## [TASK REQUIREMENTS]
The expected response is a copy of every line in the entries below that includes the word "layer".
━━ DATA SUPPLIED ━━
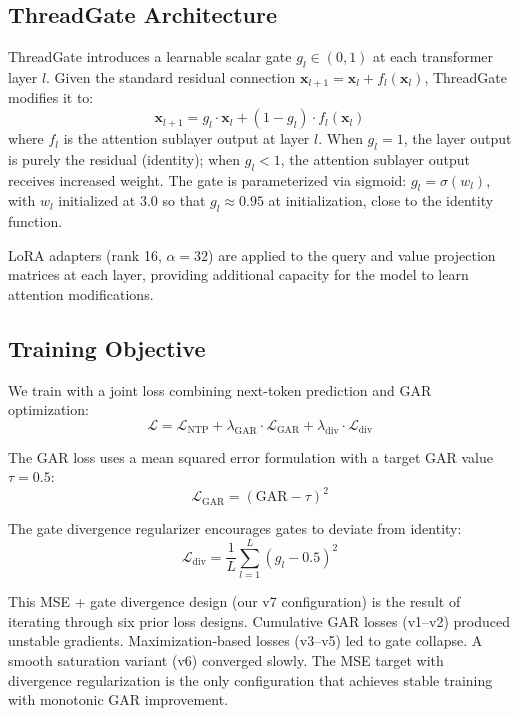 \documentclass[11pt,a4paper]{article}
\begin{document}
\subsection{ThreadGate Architecture}

ThreadGate introduces a learnable scalar gate $g_l \in (0, 1)$ at each transformer layer $l$. Given the standard residual connection $\mathbf{x}_{l+1} = \mathbf{x}_l + f_l(\mathbf{x}_l)$, ThreadGate modifies it to:
\begin{equation}
\mathbf{x}_{l+1} = g_l \cdot \mathbf{x}_l + (1 - g_l) \cdot f_l(\mathbf{x}_l)
\end{equation}
where $f_l$ is the attention sublayer output at layer $l$. When $g_l = 1$, the layer output is purely the residual (identity); when $g_l < 1$, the attention sublayer output receives increased weight. The gate is parameterized via sigmoid: $g_l = \sigma(w_l)$, with $w_l$ initialized at 3.0 so that $g_l \approx 0.95$ at initialization, close to the identity function.

LoRA adapters (rank 16, $\alpha = 32$) are applied to the query and value projection matrices at each layer, providing additional capacity for the model to learn attention modifications.

\subsection{Training Objective}

We train with a joint loss combining next-token prediction and GAR optimization:
\begin{equation}
\mathcal{L} = \mathcal{L}_{\text{NTP}} + \lambda_{\text{GAR}} \cdot \mathcal{L}_{\text{GAR}} + \lambda_{\text{div}} \cdot \mathcal{L}_{\text{div}}
\end{equation}

The GAR loss uses a mean squared error formulation with a target GAR value $\tau = 0.5$:
\begin{equation}
\mathcal{L}_{\text{GAR}} = (\text{GAR} - \tau)^2
\end{equation}

The gate divergence regularizer encourages gates to deviate from identity:
\begin{equation}
\mathcal{L}_{\text{div}} = \frac{1}{L} \sum_{l=1}^{L} (g_l - 0.5)^2
\end{equation}

This MSE + gate divergence design (our v7 configuration) is the result of iterating through six prior loss designs. Cumulative GAR losses (v1--v2) produced unstable gradients. Maximization-based losses (v3--v5) led to gate collapse. A smooth saturation variant (v6) converged slowly. The MSE target with divergence regularization is the only configuration that achieves stable training with monotonic GAR improvement.
\end{document}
━━━
## [RESPONSE TO THIS TASK]
ThreadGate introduces a learnable scalar gate $g_l \in (0, 1)$ at each transformer layer $l$. Given the standard residual connection $\mathbf{x}_{l+1} = \mathbf{x}_l + f_l(\mathbf{x}_l)$, ThreadGate modifies it to:
where $f_l$ is the attention sublayer output at layer $l$. When $g_l = 1$, the layer output is purely the residual (identity); when $g_l < 1$, the attention sublayer output receives increased weight. The gate is parameterized via sigmoid: $g_l = \sigma(w_l)$, with $w_l$ initialized at 3.0 so that $g_l \approx 0.95$ at initialization, close to the identity function.
LoRA adapters (rank 16, $\alpha = 32$) are applied to the query and value projection matrices at each layer, providing additional capacity for the model to learn attention modifications.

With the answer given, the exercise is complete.